Finding the right path: The province hasn’t yet chosen a specific route, but it would likely begin in Edmonton and ship bitumen to a port in either Prince Rupert or Kitimat, B.C., a government official said. If built as planned, it would transport roughly one million barrels per day, more than the expanded 890,000-barrel-per-day Trans Mountain pipeline that came online in 2024.
Three major pipeline companies—Enbridge, Trans Mountain and South Bow—will offer technical support to determine the design and proposed course. The province will use AI with the help of the Edmonton-based Alberta Machine Intelligence Institute to choose a specific route.
To lead the design work, the province also appointed a 10-person technical advisory group that includes Cenovus executive chair Alex Pourbaix, former Enbridge CEO Al Monaco, and others.
Alberta expects the initial designs to cost around $14 million.
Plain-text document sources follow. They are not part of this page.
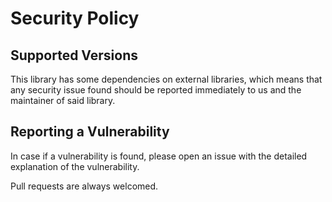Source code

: # Security Policy

## Supported Versions

This library has some dependencies on external libraries, which means that any security issue found should be reported
immediately to us and the maintainer of said library.

## Reporting a Vulnerability

In case if a vulnerability is found, please open an issue with the detailed explanation of the vulnerability.

Pull requests are always welcomed.
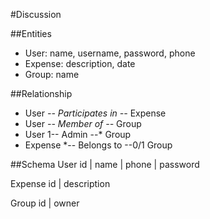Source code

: #Discussion

##Entities
- User: name, username, password, phone
- Expense: description, date
- Group: name

##Relationship
- User *-- Participates in --* Expense
- User *-- Member of --* Group
- User 1-- Admin --* Group
- Expense *-- Belongs to --0/1 Group


##Schema
User
id | name | phone | password

Expense
id | description

Group
id | owner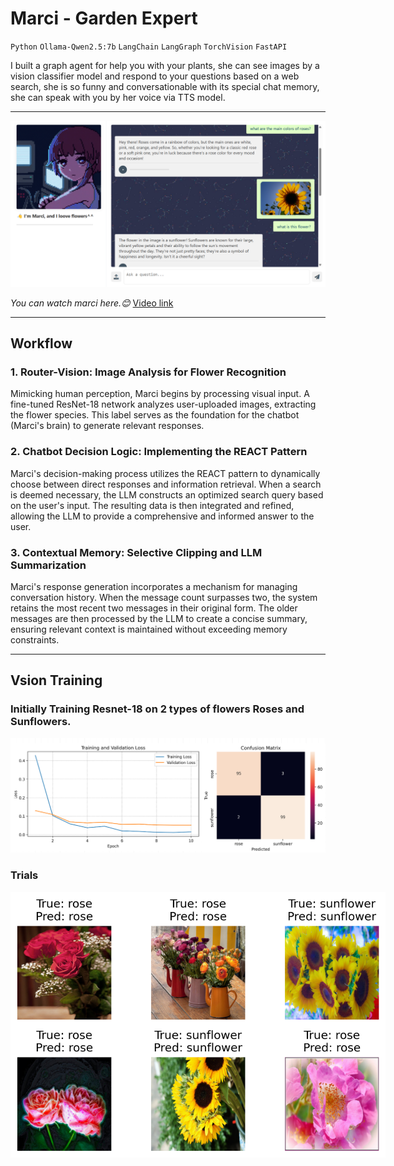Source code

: # Marci - Garden Expert

`Python` `Ollama-Qwen2.5:7b` `LangChain` `LangGraph` `TorchVision` `FastAPI` 

I built a graph agent for help you with your plants, she can see images by a vision classifier model and respond to your questions based on a web search, she is so funny and conversationable with its special chat memory, she can speak with you by her voice via TTS model.

---

<a href="https://youtu.be/YMwZKGr0sYY?si=zUmVwcNQi0KKkxno">
  <img src="marci.png" alt="Watch the video">
</a>

*You can watch marci here.😊* [Video link](https://youtu.be/YMwZKGr0sYY?si=zUmVwcNQi0KKkxno)

---

## Workflow

### 1. Router-Vision: Image Analysis for Flower Recognition

Mimicking human perception, Marci begins by processing visual input. A fine-tuned ResNet-18 network analyzes user-uploaded images, extracting the flower species. This label serves as the foundation for the chatbot (Marci's brain) to generate relevant responses.

### 2. Chatbot Decision Logic: Implementing the REACT Pattern

Marci's decision-making process utilizes the REACT pattern to dynamically choose between direct responses and information retrieval. When a search is deemed necessary, the LLM constructs an optimized search query based on the user's input. The resulting data is then integrated and refined, allowing the LLM to provide a comprehensive and informed answer to the user.

### 3. Contextual Memory: Selective Clipping and LLM Summarization

Marci's response generation incorporates a mechanism for managing conversation history. When the message count surpasses two, the system retains the most recent two messages in their original form. The older messages are then processed by the LLM to create a concise summary, ensuring relevant context is maintained without exceeding memory constraints.

---

## Vsion Training

### Initially Training Resnet-18 on 2 types of flowers **Roses** and **Sunflowers**.

<img src="metrics.png">

### Trials

<img src="src\classifier\trials.png" style="max-width: 600px">
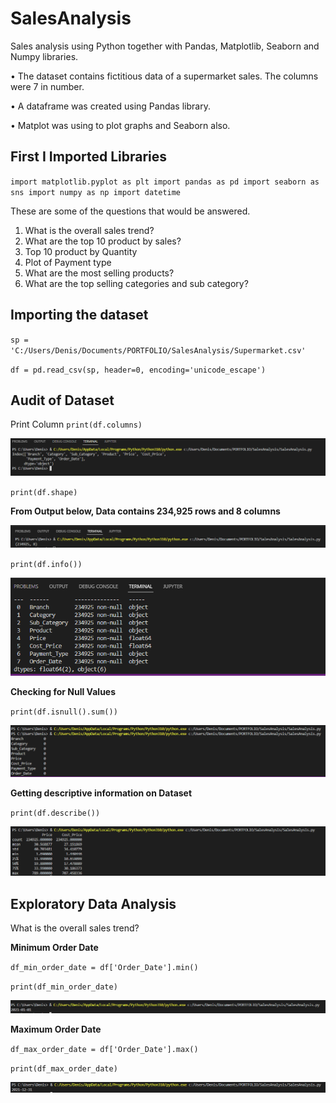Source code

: # SalesAnalysis

Sales analysis using Python together with Pandas, Matplotlib, Seaborn and Numpy libraries.

• The dataset contains fictitious data of a supermarket sales. The columns were 7 in number.

• A dataframe was created using Pandas library.

• Matplot was using to plot graphs and Seaborn also.

## First I Imported Libraries
`import matplotlib.pyplot as plt
import pandas as pd
import seaborn as sns
import numpy as np
import datetime`

These are some of the questions that would be answered.
1. What is the overall sales trend?
2. What are the top 10 product by sales?
3. Top 10 product by Quantity
4. Plot of Payment type
5. What are the most selling products?
6. What are the top selling categories and sub category?

## Importing the dataset
`sp = 'C:/Users/Denis/Documents/PORTFOLIO/SalesAnalysis/Supermarket.csv'`

`df = pd.read_csv(sp, header=0, encoding='unicode_escape')`

## Audit of Dataset

Print Column
`print(df.columns)`

![Columns](https://github.com/dennyny/SalesAnalysis/blob/main/Images/columns2.PNG)

`print(df.shape)`

**From Output below, Data contains 234,925 rows and 8 columns**

![shape](https://github.com/dennyny/SalesAnalysis/blob/main/Images/shape3.PNG)

`print(df.info())`

![Info](https://github.com/dennyny/SalesAnalysis/blob/main/Images/info4.PNG)

**Checking for Null Values**

`print(df.isnull().sum())`

![Null Values](https://github.com/dennyny/SalesAnalysis/blob/main/Images/InNull5.PNG)

**Getting descriptive information on Dataset**

`print(df.describe())`

![Describe](https://github.com/dennyny/SalesAnalysis/blob/main/Images/describe6.PNG)

## Exploratory Data Analysis

What is the overall sales trend?

**Minimum Order Date**

`df_min_order_date = df['Order_Date'].min()`

`print(df_min_order_date)`

![MinOrder](https://github.com/dennyny/SalesAnalysis/blob/main/Images/minorderdate7.PNG)

**Maximum Order Date**

`df_max_order_date = df['Order_Date'].max()`

`print(df_max_order_date)`

![MaxOrder](https://github.com/dennyny/SalesAnalysis/blob/main/Images/maxorderdate.PNG)

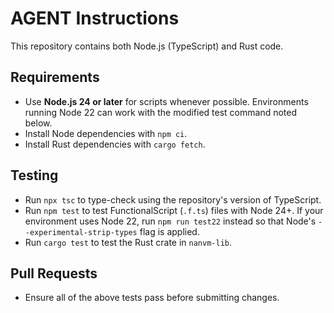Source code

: # AGENT Instructions

This repository contains both Node.js (TypeScript) and Rust code.

## Requirements
- Use **Node.js 24 or later** for scripts whenever possible. Environments running Node 22 can work with the modified test command noted below.
- Install Node dependencies with `npm ci`.
- Install Rust dependencies with `cargo fetch`.

## Testing
- Run `npx tsc` to type-check using the repository's version of TypeScript.
- Run `npm test` to test FunctionalScript (`.f.ts`) files with Node 24+.
  If your environment uses Node 22, run `npm run test22` instead so that Node's `--experimental-strip-types` flag is applied.
- Run `cargo test` to test the Rust crate in `nanvm-lib`.

## Pull Requests
- Ensure all of the above tests pass before submitting changes.
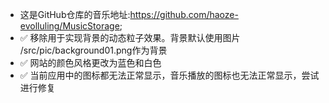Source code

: - 这是GitHub仓库的音乐地址:https://github.com/haoze-evolluling/MusicStorage;
- ✅ 移除用于实现背景的动态粒子效果。背景默认使用图片 /src/pic/background01.png作为背景
- ✅ 网站的颜色风格更改为蓝色和白色
- ✅ 当前应用中的图标都无法正常显示，音乐播放的图标也无法正常显示，尝试进行修复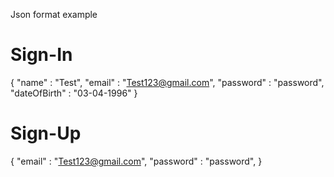 Json format example

# Sign-In
{
    "name" : "Test",
    "email" : "Test123@gmail.com",
    "password" : "password",
    "dateOfBirth" : "03-04-1996"
}

# Sign-Up
{
    "email" : "Test123@gmail.com",
    "password" : "password",
}
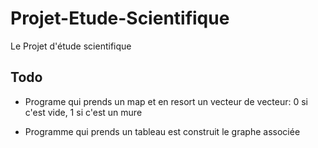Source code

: # Projet-Etude-Scientifique
Le Projet d'étude scientifique 

## Todo 
- Programe qui prends un map et en resort un vecteur de vecteur: 0 si c'est vide, 1 si c'est un mure
  
- Programme qui prends un tableau est construit le graphe associée

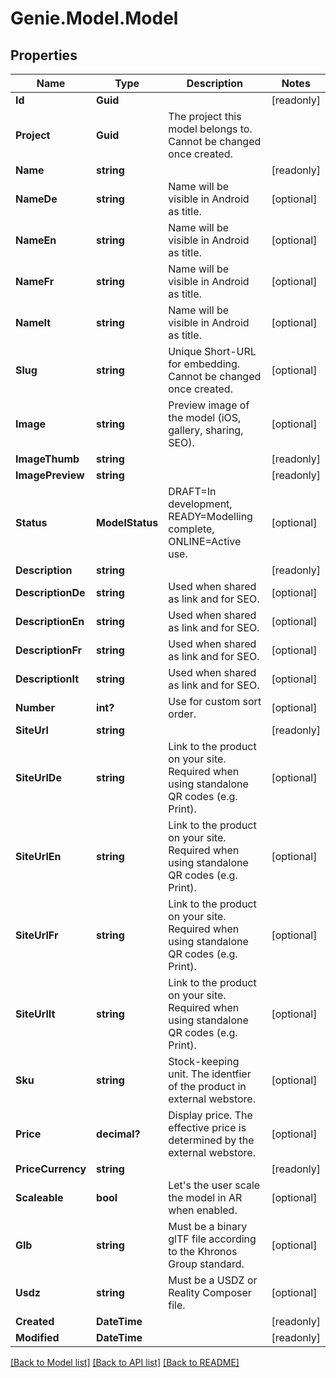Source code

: # Genie.Model.Model

## Properties

Name | Type | Description | Notes
------------ | ------------- | ------------- | -------------
**Id** | **Guid** |  | [readonly] 
**Project** | **Guid** | The project this model belongs to. Cannot be changed once created. | 
**Name** | **string** |  | [readonly] 
**NameDe** | **string** | Name will be visible in Android as title. | [optional] 
**NameEn** | **string** | Name will be visible in Android as title. | [optional] 
**NameFr** | **string** | Name will be visible in Android as title. | [optional] 
**NameIt** | **string** | Name will be visible in Android as title. | [optional] 
**Slug** | **string** | Unique Short-URL for embedding. Cannot be changed once created. | [optional] 
**Image** | **string** | Preview image of the model (iOS, gallery, sharing, SEO). | [optional] 
**ImageThumb** | **string** |  | [readonly] 
**ImagePreview** | **string** |  | [readonly] 
**Status** | **ModelStatus** | DRAFT&#x3D;In development, READY&#x3D;Modelling complete, ONLINE&#x3D;Active use. | [optional] 
**Description** | **string** |  | [readonly] 
**DescriptionDe** | **string** | Used when shared as link and for SEO. | [optional] 
**DescriptionEn** | **string** | Used when shared as link and for SEO. | [optional] 
**DescriptionFr** | **string** | Used when shared as link and for SEO. | [optional] 
**DescriptionIt** | **string** | Used when shared as link and for SEO. | [optional] 
**Number** | **int?** | Use for custom sort order. | [optional] 
**SiteUrl** | **string** |  | [readonly] 
**SiteUrlDe** | **string** | Link to the product on your site. Required when using standalone QR codes (e.g. Print). | [optional] 
**SiteUrlEn** | **string** | Link to the product on your site. Required when using standalone QR codes (e.g. Print). | [optional] 
**SiteUrlFr** | **string** | Link to the product on your site. Required when using standalone QR codes (e.g. Print). | [optional] 
**SiteUrlIt** | **string** | Link to the product on your site. Required when using standalone QR codes (e.g. Print). | [optional] 
**Sku** | **string** | Stock-keeping unit. The identfier of the product in external webstore. | [optional] 
**Price** | **decimal?** | Display price. The effective price is determined by the external webstore. | [optional] 
**PriceCurrency** | **string** |  | [readonly] 
**Scaleable** | **bool** | Let&#39;s the user scale the model in AR when enabled. | [optional] 
**Glb** | **string** | Must be a binary glTF file according to the Khronos Group standard. | [optional] 
**Usdz** | **string** | Must be a USDZ or Reality Composer file. | [optional] 
**Created** | **DateTime** |  | [readonly] 
**Modified** | **DateTime** |  | [readonly] 

[[Back to Model list]](../README.md#documentation-for-models) [[Back to API list]](../README.md#documentation-for-api-endpoints) [[Back to README]](../README.md)

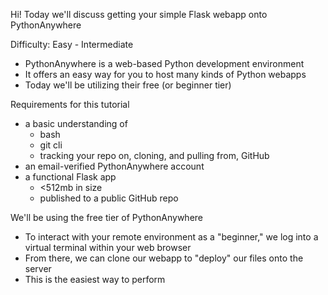 Hi! Today we'll discuss getting your simple Flask webapp onto PythonAnywhere

Difficulty: Easy - Intermediate

- PythonAnywhere is a web-based Python development environment
- It offers an easy way for you to host many kinds of Python webapps
- Today we'll be utilizing their free (or beginner tier)

Requirements for this tutorial
- a basic understanding of
  - bash
  - git cli
  - tracking your repo on, cloning, and pulling from, GitHub
- an email-verified PythonAnywhere account
- a functional Flask app
  - <512mb in size
  - published to a public GitHub repo

We'll be using the free tier of PythonAnywhere
- To interact with your remote environment as a "beginner," we log into a virtual terminal within your web browser
- From there, we can clone our webapp to "deploy" our files onto the server
- This is the easiest way to perform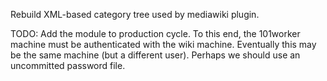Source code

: Rebuild XML-based category tree used by mediawiki plugin.

TODO:
Add the module to production cycle. 
To this end, the 101worker machine must be authenticated with the wiki machine.
Eventually this may be the same machine (but a different user).
Perhaps we should use an uncommitted password file.


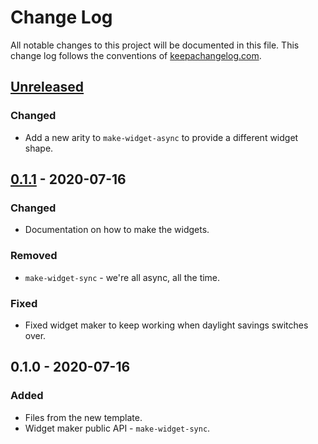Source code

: # Change Log
All notable changes to this project will be documented in this file. This change log follows the conventions of [keepachangelog.com](http://keepachangelog.com/).

## [Unreleased]
### Changed
- Add a new arity to `make-widget-async` to provide a different widget shape.

## [0.1.1] - 2020-07-16
### Changed
- Documentation on how to make the widgets.

### Removed
- `make-widget-sync` - we're all async, all the time.

### Fixed
- Fixed widget maker to keep working when daylight savings switches over.

## 0.1.0 - 2020-07-16
### Added
- Files from the new template.
- Widget maker public API - `make-widget-sync`.

[Unreleased]: https://github.com/your-name/two-sum/compare/0.1.1...HEAD
[0.1.1]: https://github.com/your-name/two-sum/compare/0.1.0...0.1.1
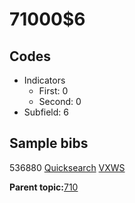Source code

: # 71000$6

## Codes

-   Indicators
    -   First: 0
    -   Second: 0
-   Subfield: 6

## Sample bibs

536880 [Quicksearch](https://search.library.yale.edu/catalog/536880) [VXWS](http://prodorbis.library.yale.edu:7014/vxws/GetHoldingsService?bibId=536880)

**Parent topic:**[710](../../tags/710/710.md)

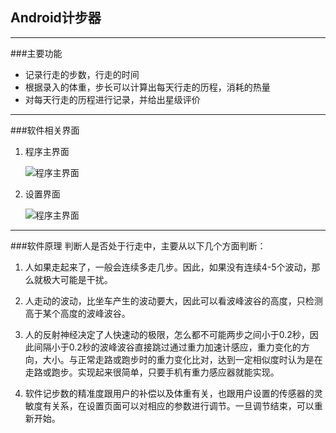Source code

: ## Android计步器
****
###主要功能
* 记录行走的步数，行走的时间
* 根据录入的体重，步长可以计算出每天行走的历程，消耗的热量
* 对每天行走的历程进行记录，并给出星级评价

****
###软件相关界面
1. 程序主界面

   ![程序主界面](https://github.com/zhouguangfu09/StepCounter/blob/master/png/2.png)

2. 设置界面

   ![程序主界面](https://github.com/zhouguangfu09/StepCounter/blob/master/png/3.png)
****
###软件原理
判断人是否处于行走中，主要从以下几个方面判断：

1. 人如果走起来了，一般会连续多走几步。因此，如果没有连续4-5个波动，那么就极大可能是干扰。 

2. 人走动的波动，比坐车产生的波动要大，因此可以看波峰波谷的高度，只检测高于某个高度的波峰波谷。

3. 人的反射神经决定了人快速动的极限，怎么都不可能两步之间小于0.2秒，因此间隔小于0.2秒的波峰波谷直接跳过通过重力加速计感应，重力变化的方向，大小。与正常走路或跑步时的重力变化比对，达到一定相似度时认为是在走路或跑步。实现起来很简单，只要手机有重力感应器就能实现。

4. 软件记步数的精准度跟用户的补偿以及体重有关，也跟用户设置的传感器的灵敏度有关系，在设置页面可以对相应的参数进行调节。一旦调节结束，可以重新开始。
No (private) money, no problem: The proposal currently has no private-sector financial backers, which puts the province in the unusual position of putting forward its own multibillion-dollar energy project using taxpayer dollars. Once it’s completed those steps, it intends to sell the project to a private-sector operator, Smith said.
Wednesday’s move signals Alberta’s determination to push a new oil pipeline forward in the absence of a private proponent. It also speaks to the barriers facing companies that seek to build major energy projects, which have repeatedly run aground in Canada due to regulatory and legal challenges.
Canada’s largest oil and gas companies have said they need a range of policy changes before they would consider backing a major pipeline. A key requirement is for Ottawa to designate the project as being in the “national interest,” which it can now do through its Major Projects Office, led by former TransAlta CEO Dawn Farrell.
Industry has also called on Ottawa to improve regulatory clarity, loosen its proposed oil emissions cap and remove its ban on oil tankers along the northern B.C. coast.